Nathanos started to speak- _Nathanos?_ Jaina’s mind caught up- _if he’s here, Sylvanas?_ She tried to jerk free, casting her eyes wildly about. But she wasn’t there. 

He bent close, trying to speak over the roar of cannon fire, but the scream of the wind from the height of the fortress stole his words despite her spell. 

“--Tourney grounds- mobbed- shelter- ---- _separated,_ ” He spoke in slurry of common and Thalassian, betraying his agitation, “ half --Cadet core— _honored Sylvanas-hero-queen-_ _idiot!_ " 

Lighting struck the flag pole as Nathanos finished, “But then the anchors snapped and the portal corridor wouldn’t open again.” 

Jaina’s mind ran from him, she couldn’t parse the words or their importance. Her response spilled out, “The rangers- _Mine- Anya, Lyana?_ Children- _Sylvanas_ \--” 

He was shaking his head, “Something’s wrong down there- everyone is ill- _none of our blood_ can get a portal down there. They can't concentrate- it's like some magic is _playing-strumming their bones like_ before _._ ” 

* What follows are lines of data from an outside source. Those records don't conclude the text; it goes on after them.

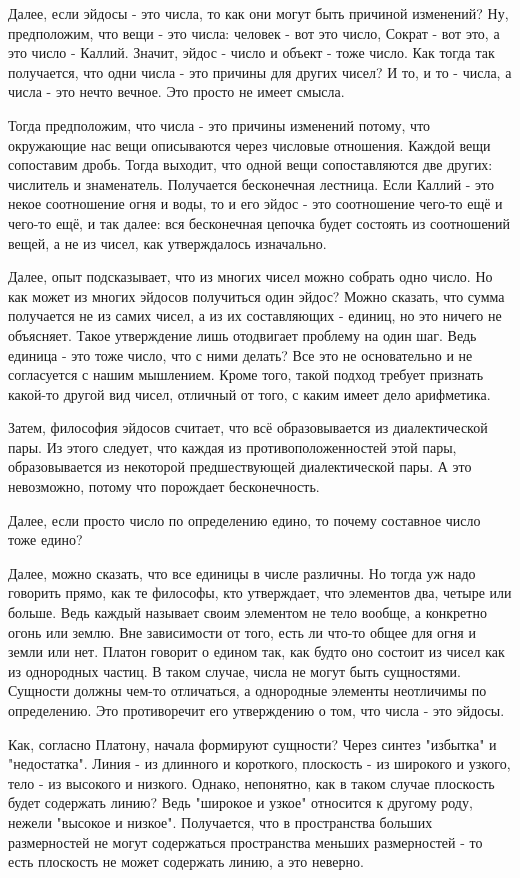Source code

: \documentclass{article}
\begin{document}
Далее, если эйдосы - это числа, то как они могут быть причиной изменений? Ну, предположим, что вещи - это числа: человек - вот это число, Сократ - вот это, а это число - Каллий. Значит, эйдос - число и объект - тоже число. Как тогда так получается, что одни числа - это причины для других чисел? И то, и то - числа, а числа - это нечто вечное. Это просто не имеет смысла.

Тогда предположим, что числа - это причины изменений потому, что окружающие нас вещи описываются через числовые отношения. Каждой вещи сопоставим дробь. Тогда выходит, что одной вещи сопоставляются две других: числитель и знаменатель. Получается бесконечная лестница. Если Каллий - это некое соотношение огня и воды, то и его эйдос - это соотношение чего-то ещё и чего-то ещё, и так далее: вся бесконечная цепочка будет состоять из соотношений вещей, а не из чисел, как утверждалось изначально.

Далее, опыт подсказывает, что из многих чисел можно собрать одно число. Но как может из многих эйдосов получиться один эйдос? Можно сказать, что сумма получается не из самих чисел, а из их составляющих - единиц, но это ничего не объясняет. Такое утверждение лишь отодвигает проблему на один шаг. Ведь единица - это тоже число, что с ними делать? Все это не основательно и не согласуется с нашим мышлением. Кроме того, такой подход требует признать какой-то другой вид чисел, отличный от того, с каким имеет дело арифметика.

Затем, философия эйдосов считает, что всё образовывается из диалектической пары. Из этого следует, что каждая из противоположенностей этой пары, образовывается из некоторой предшествующей диалектической пары. А это невозможно, потому что порождает бесконечность.

Далее, если просто число по определению едино, то почему составное число тоже едино?

Далее, можно сказать, что все единицы в числе различны. Но тогда уж надо говорить прямо, как те философы, кто утверждает, что элементов два, четыре или больше. Ведь каждый называет своим элементом не тело вообще, а конкретно огонь или землю. Вне зависимости от того, есть ли что-то общее для огня и земли или нет. Платон говорит о едином так, как будто оно состоит из чисел как из однородных частиц. В таком случае, числа не могут быть сущностями. Сущности должны чем-то отличаться, а однородные элементы неотличимы по определению. Это противоречит его утверждению о том, что числа - это эйдосы.

Как, согласно Платону, начала формируют сущности? Через синтез "избытка" и "недостатка". Линия - из длинного и короткого, плоскость - из широкого и узкого, тело - из высокого и низкого. Однако, непонятно, как в таком случае плоскость будет содержать линию? Ведь "широкое и узкое" относится к другому роду, нежели "высокое и низкое". Получается, что в пространства больших размерностей не могут содержаться пространства меньших размерностей - то есть плоскость не может содержать линию, а это неверно.
\end{document}
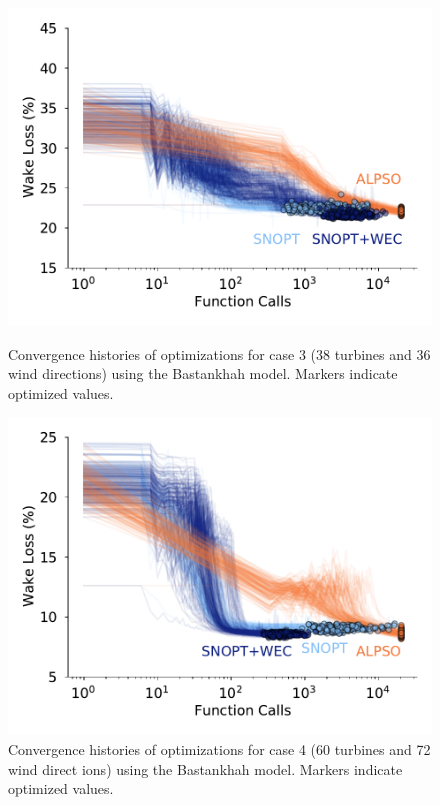 \documentclass{jpconf}
\begin{document}
\begin{figure}[h!]
	\centering
	\begin{minipage}[t]{.45\textwidth}
		\centering
		\includegraphics[width=\textwidth]{final_images/results/convergence_history_BPAmodel_38turbs_36dirs}  
		\caption{Convergence histories of optimizations for case 3 (38 turbines and 36 wind directions) using the Bastankhah model. Markers indicate optimized values.}
		\label{fig:case-3-histories}
	\end{minipage} \hspace{1pc}
	\begin{minipage}[t]{.45\textwidth}
		\centering
		\includegraphics[width=\textwidth]{final_images/results/convergence_history_BPAmodel_60turbs_72dirs}  
		\caption{Convergence histories of optimizations for case 4 (60 turbines and 72 wind direct          ions) using the Bastankhah model. Markers indicate optimized values.}
		\label{fig:case-4-histories}
	\end{minipage} 
\end{figure}
\end{document}
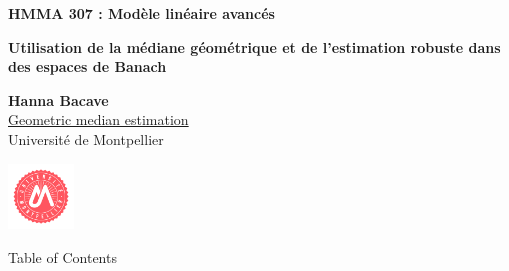 \documentclass[unknownkeysallowed]{beamer}
\begin{document}



\begin{frame}
\bigskip
\bigskip
\begin{center}{
\LARGE\color{marron}
\textbf{HMMA 307 : Modèle linéaire avancés}
\textbf{ }\\
\vspace{0.5cm}
}

\color{marron}
\textbf{Utilisation de la médiane géométrique et de l’estimation robuste dans des espaces de Banach}
\end{center}

\vspace{0.25cm}

\begin{center}
\textbf{Hanna Bacave \\}
\faGithub\href{https://github.com/hannabacave/geometric_median_estimation}{Geometric median estimation}
\\
\vspace{0.5cm}
Université de Montpellier \\
\end{center}

\centering
\includegraphics[width=0.13\textwidth]{Logo_université_montpellier.png}

\end{frame}






\begin{frame}{Table of Contents}
\tableofcontents[hideallsubsections]
\end{frame}
\end{document}
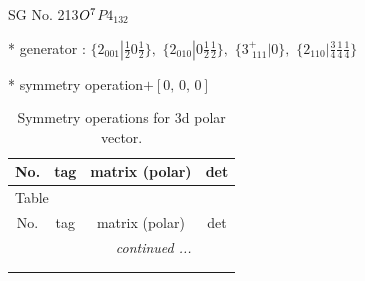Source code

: \documentclass[fleqn,8pt]{jsarticle}
\begin{document}
\setcounter{MaxMatrixCols}{32}

\renewcommand{\tablename}{Table~}
\renewcommand{\figurename}{Figure~}
\begin{center}
\LARGE
SG No. 213\quad$O_{\rm }^{7}$\quad$P4_132$\quad[ cubic ]
\end{center}

* generator : $\{2{}_{001}|\frac{1}{2} 0 \frac{1}{2}\},\,\,\{2{}_{010}|0 \frac{1}{2} \frac{1}{2}\},\,\,\{3^{+}_{\,\,111}|0\},\,\,\{2{}_{110}|\frac{3}{4} \frac{1}{4} \frac{1}{4}\}$

* symmetry operation\quad$+\left[ 0,\, 0,\, 0 \right]$
\renewcommand{\arraystretch}{1.3}
\begin{longtable}{cccc}
\caption{Symmetry operations for 3d polar vector.}
 \\
 \hline \hline
No. & tag & matrix (polar) & det \\ \hline \endfirsthead

\multicolumn{3}{l}{\tablename\ \thetable{}} \\
 \hline \hline
No. & tag & matrix (polar) & det \\ \hline \endhead

 \hline \hline
\multicolumn{3}{r}{\footnotesize\it continued ...} \\ \endfoot

 \hline \hline
\multicolumn{3}{r}{} \\ \endlastfoot


\end{longtable}
\end{document}
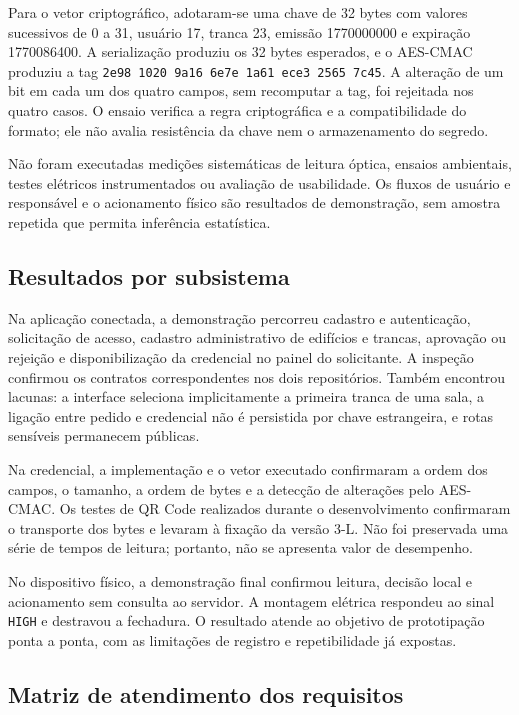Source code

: Para o vetor criptográfico, adotaram-se uma chave de 32 bytes com valores sucessivos de 0 a 31, usuário 17, tranca 23, emissão 1770000000 e expiração 1770086400. A serialização produziu os 32 bytes esperados, e o AES-CMAC produziu a tag \texttt{2e98 1020 9a16 6e7e 1a61 ece3 2565 7c45}. A alteração de um bit em cada um dos quatro campos, sem recomputar a tag, foi rejeitada nos quatro casos. O ensaio verifica a regra criptográfica e a compatibilidade do formato; ele não avalia resistência da chave nem o armazenamento do segredo.

Não foram executadas medições sistemáticas de leitura óptica, ensaios ambientais, testes elétricos instrumentados ou avaliação de usabilidade. Os fluxos de usuário e responsável e o acionamento físico são resultados de demonstração, sem amostra repetida que permita inferência estatística.

\subsection{Resultados por subsistema}

Na aplicação conectada, a demonstração percorreu cadastro e autenticação, solicitação de acesso, cadastro administrativo de edifícios e trancas, aprovação ou rejeição e disponibilização da credencial no painel do solicitante. A inspeção confirmou os contratos correspondentes nos dois repositórios. Também encontrou lacunas: a interface seleciona implicitamente a primeira tranca de uma sala, a ligação entre pedido e credencial não é persistida por chave estrangeira, e rotas sensíveis permanecem públicas.

Na credencial, a implementação e o vetor executado confirmaram a ordem dos campos, o tamanho, a ordem de bytes e a detecção de alterações pelo AES-CMAC. Os testes de QR Code realizados durante o desenvolvimento confirmaram o transporte dos bytes e levaram à fixação da versão 3-L. Não foi preservada uma série de tempos de leitura; portanto, não se apresenta valor de desempenho.

No dispositivo físico, a demonstração final confirmou leitura, decisão local e acionamento sem consulta ao servidor. A montagem elétrica respondeu ao sinal \texttt{HIGH} e destravou a fechadura. O resultado atende ao objetivo de prototipação ponta a ponta, com as limitações de registro e repetibilidade já expostas.

\subsection{Matriz de atendimento dos requisitos}

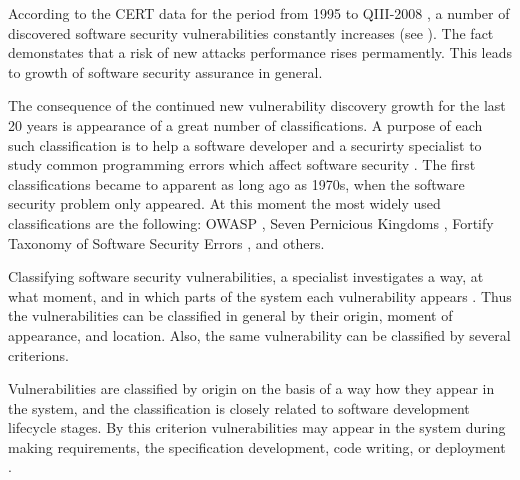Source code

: %
According to the CERT data for the period from 1995 to QIII-2008 , a number of discovered software security vulnerabilities constantly increases (see ). 
%
The fact demonstates that a risk of new attacks performance rises permamently. 
%
This leads to growth of software security assurance in general. 


%
The consequence of the continued new vulnerability discovery growth for the last 20 years is appearance of a great number of classifications. 
%
A purpose of each such classification is to help a software developer and a securirty specialist to study common programming errors which affect software security . 
%
The first classifications became to apparent as long ago as 1970s, when the software security problem only appeared. 
%
At this moment the most widely used classifications are the following: OWASP , Seven Pernicious Kingdoms , Fortify Taxonomy of Software Security Errors , and others. 



%
Classifying software security vulnerabilities, a specialist investigates a way, at what moment, and in which parts of the system each vulnerability appears   . 
%
Thus the vulnerabilities can be classified in general by their origin, moment of appearance, and location. 
%
Also, the same vulnerability can be classified by several criterions. 

%
Vulnerabilities are classified by origin on the basis of a way how they appear in the system, and the classification is closely related to software development lifecycle stages. 
%
By this criterion vulnerabilities may appear in the system during making requirements, the specification development, code writing, or deployment  . 

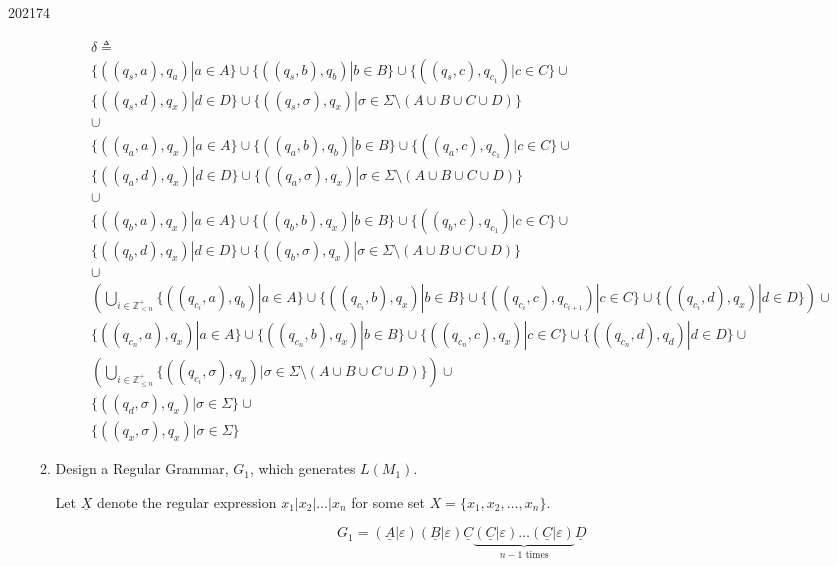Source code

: \documentclass[10pt,\jkfside,a4paper]{article}
\begin{document}
\begin{examquestion}{2021}{7}{4}
\begin{enumerate}[label=(\alph*)]
\begin{enumerate}[label=(\roman*)]
\begin{gather*}
\delta \triangleq \\
\{((q_s, a), q_a) | a \in A\} \cup
\{((q_s, b), q_b) | b \in B\} \cup
\{((q_s, c), q_{c_1}) | c \in C\} \cup
\\
\{((q_s, d), q_x) | d \in D\} \cup
\{((q_s, \sigma), q_x)| \sigma \in \Sigma \setminus (A \cup B \cup C \cup D)
\}
\\
\cup
\\
\{((q_a, a), q_x) | a \in A\} \cup
\{((q_a, b), q_b) | b \in B\} \cup
\{((q_a, c), q_{c_1}) | c \in C\} \cup
\\
\{((q_a, d), q_x) | d \in D\} \cup
\{((q_a, \sigma), q_x)| \sigma \in \Sigma \setminus (A \cup B \cup C \cup D)
\}
\\
\cup
\\
\{((q_b, a), q_x) | a \in A\} \cup
\{((q_b, b), q_x) |  b \in B\} \cup
\{((q_b, c), q_{c_1}) |  c \in C\} \cup
\\
\{((q_b, d), q_x) | d \in D\} \cup
\{((q_b, \sigma), q_x)| \sigma \in \Sigma \setminus (A \cup B \cup C \cup D)
\}
\\
\cup
\\
\left(
\bigcup_{i\in \mathbb{Z}^+_{< n}}
\{((q_{c_i}, a), q_b) | a \in A\} \cup
\{((q_{c_i}, b), q_x) | b \in B\} \cup
\{((q_{c_i}, c), q_{c_{i+1}}) | c \in C\} \cup
\{((q_{c_i}, d), q_x) | d \in D\}
\right) \cup
\\
\{((q_{c_n}, a), q_x) | a \in A\} \cup
\{((q_{c_n}, b), q_x) | b \in B\} \cup
\{((q_{c_n}, c), q_x) | c \in C\} \cup
\{((q_{c_n}, d), q_d) | d \in D\} \cup
\\
\left(
\bigcup_{i \in \mathbb{Z}^+_{\le n}}
\{((q_{c_i}, \sigma), q_x)| \sigma \in \Sigma \setminus (A \cup B \cup C
\cup D)
\}
\right) \cup
\\
\{((q_d, \sigma), q_x) | \sigma \in \Sigma\} \cup
\\
\{((q_x, \sigma), q_x) | \sigma \in \Sigma\}
\end{gather*}

\item Design a Regular Grammar, $G_1$, which generates $L(M_1)$.

Let $\underline X$ denote the regular expression $x_1|x_2|\dots|x_n$ for
some set $X = \{x_1, x_2, \dots, x_n\}$.

\[
G_1 = \left( \underline{A}|\varepsilon \right) \left( \underline{B}|\varepsilon
\right) \underline C \underbrace{(\underline C|\varepsilon) \dots (\underline C
|\varepsilon)}_{n-1\text{ times}}\underline D
\]


\end{enumerate}
\end{enumerate}
\end{examquestion}
\end{document}
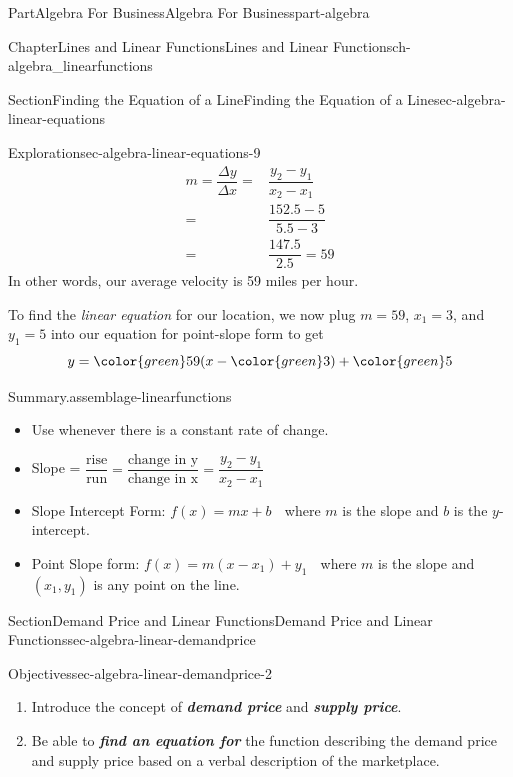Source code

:\documentclass{tufte-book}
\newcommand{\alert}[1]{\textbf{\textit{#1}}}
\numberwithin{equation}{chapter}
\newcommand{\amp}{&}
\begin{document}
\begin{partptx}{Part}{Algebra For Business}{}{Algebra For Business}{}{}{part-algebra}
\begin{chapterptx}{Chapter}{Lines and Linear Functions}{}{Lines and Linear Functions}{}{}{ch-algebra_linearfunctions}
\begin{sectionptx}{Section}{Finding the Equation of a Line}{}{Finding the Equation of a Line}{}{}{sec-algebra-linear-equations}
\begin{exploration}{Exploration}{}{sec-algebra-linear-equations-9}
\begin{align*}
m = \dfrac{\Delta y}{\Delta x} = \amp \dfrac{y_2-y_1}{x_2-x_1}\\
= \amp \dfrac{152.5-5}{5.5-3}\\
=  \amp \dfrac {147.5}{2.5} = 59 
\end{align*}
In other words, our average velocity is 59 miles per hour.%
\par
To find the \emph{linear equation} for our location, we now plug \(m=59\), \(x_1 = 3\), and \(y_1 = 5\) into our equation for point-slope form to get%
\begin{equation*}
y = {\color{green} 59} (x - { \color{green} 3}) + {\color{green} 5}
\end{equation*}
%
\end{exploration}%
\begin{assemblage}{Summary}{.}{assemblage-linearfunctions}%
%
\begin{itemize}[label=\textbullet]
\item{}Use whenever there is a constant rate of change.%
\item{}Slope = \(\dfrac{\text{rise}}{\text{run}} = \dfrac{\text{change in y}}{\text{change in x}} = \dfrac{y_2-y_1}{x_2-x_1}\)%
\item{}Slope Intercept Form: \(f(x) = mx + b\) \(\phantom{.}\) where \(m\) is the slope and \(b\) is the \(y\)-intercept.%
\item{}Point Slope form: \(f(x) = m(x-x_1) + y_1\) \(\phantom{.}\) where \(m\) is the slope and \((x_1,y_1)\) is any point on the line.%
\end{itemize}
%
\end{assemblage}
\end{sectionptx}
%
%
\typeout{************************************************}
\typeout{************************************************}
%
\begin{sectionptx}{Section}{Demand Price and Linear Functions}{}{Demand Price and Linear Functions}{}{}{sec-algebra-linear-demandprice}
\begin{objectives}{Objectives}{sec-algebra-linear-demandprice-2}
%
\begin{enumerate}
\item{}Introduce the concept of \alert{demand price} and \alert{supply price}.%
\item{}Be able to \alert{find an equation for} the function describing the demand price and supply price based on a verbal description of the marketplace.%

\end{enumerate}
\end{objectives}
\end{sectionptx}
\end{chapterptx}
\end{partptx}
\end{document}
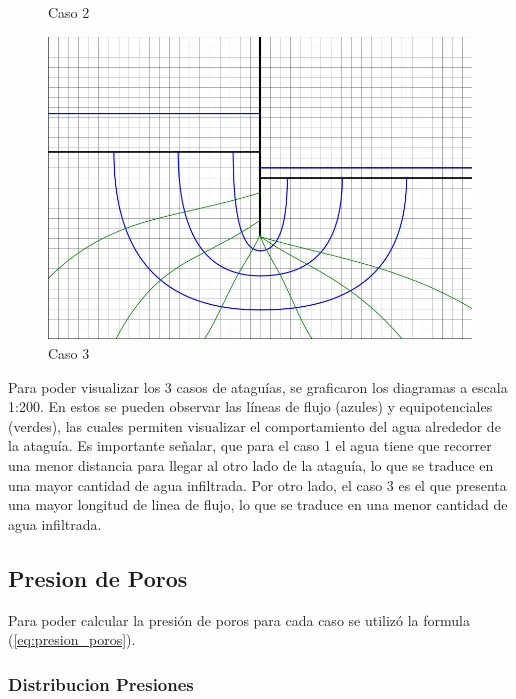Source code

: \begin{figure}[H]
\begin{minipage}{0.32\textwidth}
        \caption{Caso 2}
        \label{fig:caso_2}
    \end{minipage}
    \begin{minipage}{0.32\textwidth}
        \centering
        \includegraphics[width=\textwidth]{GRAFICOS/caso_3.jpg}
        \caption{Caso 3}
        \label{fig:caso_3}
    \end{minipage}
  \end{figure}

Para poder visualizar los 3 casos de ataguías, se graficaron los diagramas a escala 1:200. En estos se pueden observar las líneas de flujo (azules) y equipotenciales (verdes), las cuales permiten visualizar el comportamiento del agua alrededor de la ataguía. Es importante señalar, que para el caso 1 el agua tiene que recorrer una menor distancia para llegar al otro lado de la ataguía, lo que se traduce en una mayor cantidad de agua infiltrada. Por otro lado, el caso 3 es el que presenta una mayor longitud de linea de flujo, lo que se traduce en una menor cantidad de agua infiltrada.

\subsection{Presion de Poros}
Para poder calcular la presión de poros para cada caso se utilizó la formula (\ref{eq:presion_poros}). 
\subsubsection{Distribucion Presiones}

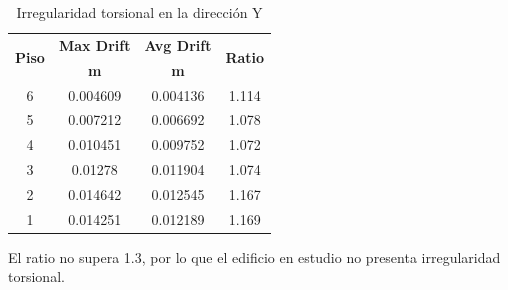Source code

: \documentclass[12pt]{article}
\begin{document}
\begin{table}[h!]
  \centering
  \caption{Irregularidad torsional en la dirección Y}
    \begin{tabular}{|c|c|c|c|}
    \hline
    \multicolumn{1}{|c|}{\multirow{2}[4]{*}{\textbf{Piso}}} & \multicolumn{1}{p{5.39em}|}{\textbf{Max Drift}} & \multicolumn{1}{p{5.39em}|}{\textbf{Avg Drift}} & \multicolumn{1}{c|}{\multirow{2}[4]{*}{\textbf{Ratio}}} \\
\cline{2-3}          & \multicolumn{1}{c|}{\textbf{m}} & \multicolumn{1}{c|}{\textbf{m}} &  \\
    \hline
    6     & 0.004609 & 0.004136 & 1.114 \\
    \hline
    5     & 0.007212 & 0.006692 & 1.078 \\
    \hline
    4     & 0.010451 & 0.009752 & 1.072 \\
    \hline
    3     & 0.01278 & 0.011904 & 1.074 \\
    \hline
    2     & 0.014642 & 0.012545 & 1.167 \\
    \hline
    1     & 0.014251 & 0.012189 & 1.169 \\
    \hline
    \end{tabular}%
  \label{tab:addlabel}%
\end{table}%

El ratio no supera 1.3, por lo que el edificio en estudio no presenta irregularidad torsional.
\end{document}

And then, at the same time, 

“You need me-” 

“-We need you.” 

Jaina felt torn; her fort, her district, her wife, her friend sprawled in the gravel as a priest whispered golden light into her chest. 

“Admiral!” 

Jaina glanced up, saw a figure striding smartly to her. “I took the liberty of a few field promotions.” They raised their hand, Jaina’s own ring shining in the light of a volley of arrows. 

“Mayweather!” Jaina could have kissed them. 

“Noncombatants away. As per your request.” Their eyes swept over her, admiration, concern, conviction. “ _Your orders, my-Lord Admiral_?” 

Nathonos held her wrist, impatient but willing to accommodate. 

“Your best, Mayweather. Try your best- I go-” 

“- _To the Warchief. Belore guide you_.” 

Nathanos wasted no time. They ran, a flat-out sprint, and though Jaina was fit, she couldn't hope to keep up with a Ranger, and certainly not an undead one. They slid across wet cobblestone, and Jaina would have spun out, if Nathanos hadn’t deftly caught her. He looked agitated again, staring up at the face of the storm bearing down above them, and back to Jaina. The distance between them and the tournament grounds was miles, and Jaina hated each moment of her own weakness. She broke into a run again even as she knew she couldn’t keep the pace _. Shortcut._ How? She looked to the dark clouds bracketed by roofs and ice bridges- 

“Nathanos, do you trust me?” 

“What?” He spared her a glance, correcting their course and she doggedly followed at his heel, “I hardly think now -” 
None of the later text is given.